Васька вообще не знал такой вины, за которую можно убить человека. Но родичей убили совсем ни за что! Ведь по закону тундры голодных и замерзших людей всегда сначала надо накормить и обогреть. А уж потом спрашивать, кто они и откуда. Да если б в стойбище и сначала знали, что к ним пришли партизаны, которые воюют с властью Большого Тойона, их бы все равно накормили, отогрели и дали место в чумах.
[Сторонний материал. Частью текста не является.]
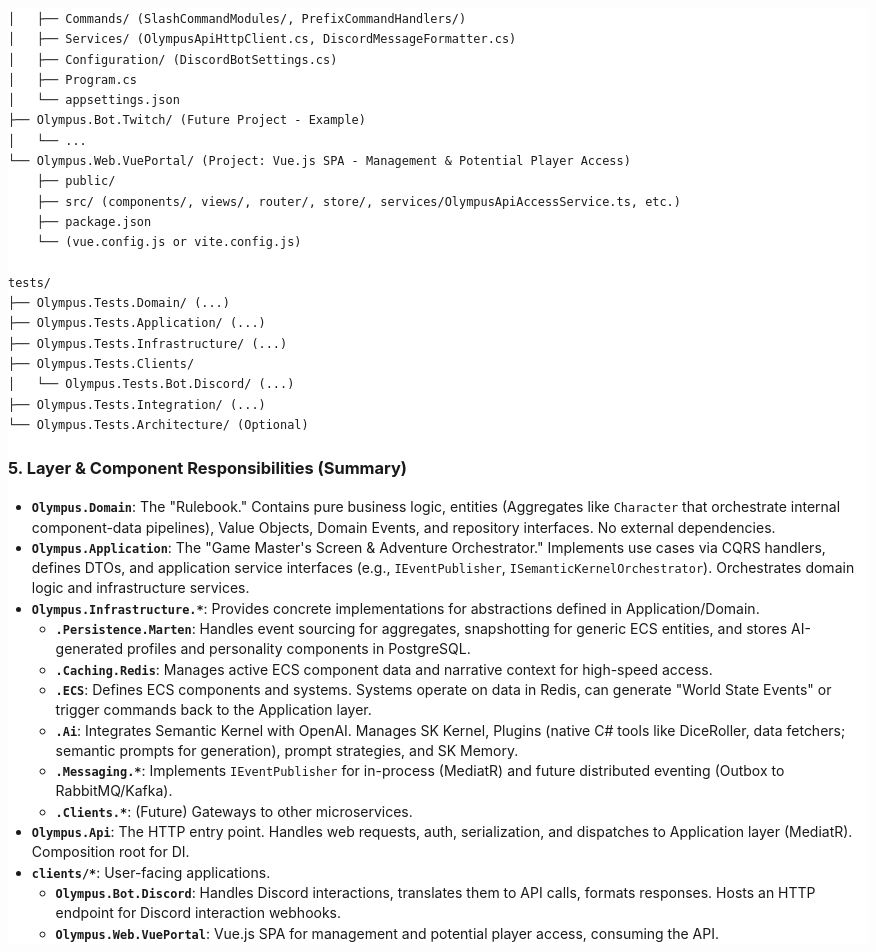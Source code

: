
```text
│   ├── Commands/ (SlashCommandModules/, PrefixCommandHandlers/)
│   ├── Services/ (OlympusApiHttpClient.cs, DiscordMessageFormatter.cs)
│   ├── Configuration/ (DiscordBotSettings.cs)
│   ├── Program.cs
│   └── appsettings.json
├── Olympus.Bot.Twitch/ (Future Project - Example)
│   └── ...
└── Olympus.Web.VuePortal/ (Project: Vue.js SPA - Management & Potential Player Access)
    ├── public/
    ├── src/ (components/, views/, router/, store/, services/OlympusApiAccessService.ts, etc.)
    ├── package.json
    └── (vue.config.js or vite.config.js)

tests/
├── Olympus.Tests.Domain/ (...)
├── Olympus.Tests.Application/ (...)
├── Olympus.Tests.Infrastructure/ (...)
├── Olympus.Tests.Clients/
│   └── Olympus.Tests.Bot.Discord/ (...)
├── Olympus.Tests.Integration/ (...)
└── Olympus.Tests.Architecture/ (Optional)
```

### 5. Layer & Component Responsibilities (Summary)

* **`Olympus.Domain`**: The "Rulebook." Contains pure business logic, entities (Aggregates like `Character` that orchestrate internal component-data pipelines), Value Objects, Domain Events, and repository interfaces. No external dependencies.
* **`Olympus.Application`**: The "Game Master's Screen & Adventure Orchestrator." Implements use cases via CQRS handlers, defines DTOs, and application service interfaces (e.g., `IEventPublisher`, `ISemanticKernelOrchestrator`). Orchestrates domain logic and infrastructure services.
* **`Olympus.Infrastructure.*`**: Provides concrete implementations for abstractions defined in Application/Domain.
  * **`.Persistence.Marten`**: Handles event sourcing for aggregates, snapshotting for generic ECS entities, and stores AI-generated profiles and personality components in PostgreSQL.
  * **`.Caching.Redis`**: Manages active ECS component data and narrative context for high-speed access.
  * **`.ECS`**: Defines ECS components and systems. Systems operate on data in Redis, can generate "World State Events" or trigger commands back to the Application layer.
  * **`.Ai`**: Integrates Semantic Kernel with OpenAI. Manages SK Kernel, Plugins (native C# tools like DiceRoller, data fetchers; semantic prompts for generation), prompt strategies, and SK Memory.
  * **`.Messaging.*`**: Implements `IEventPublisher` for in-process (MediatR) and future distributed eventing (Outbox to RabbitMQ/Kafka).
  * **`.Clients.*`**: (Future) Gateways to other microservices.
* **`Olympus.Api`**: The HTTP entry point. Handles web requests, auth, serialization, and dispatches to Application layer (MediatR). Composition root for DI.
* **`clients/*`**: User-facing applications.
  * **`Olympus.Bot.Discord`**: Handles Discord interactions, translates them to API calls, formats responses. Hosts an HTTP endpoint for Discord interaction webhooks.
  * **`Olympus.Web.VuePortal`**: Vue.js SPA for management and potential player access, consuming the API.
Закон тундры не Большой Начальник придумал. И не ему этот закон отменять.
Но когда кто— то рассказал в Архангельске, что стойбище подкармливает партизан, Начальник пришел с солдатами, убил четырех родичей, а всех остальных выпорол шомполами.
И Васька точно знал, что когда— нибудь Великий Дух, давший им Закон, от которого они не отступили, очень сильно покарает Начальника за то, что он их убивал и порол. Они ведь только соблюдали Закон.
Кончилась вскоре власть Большого Начальника, рассеялись белые солдаты по тундре, как волки весной, а сам Начальник — вот он, стоит за окном, как ни в чем не бывало! Правда, не в своей красивой форме, а в солдатской шинели. И не кричит, как в стойбище, а шепчет вполголоса. Но вот он, как есть, — живой, здоровый.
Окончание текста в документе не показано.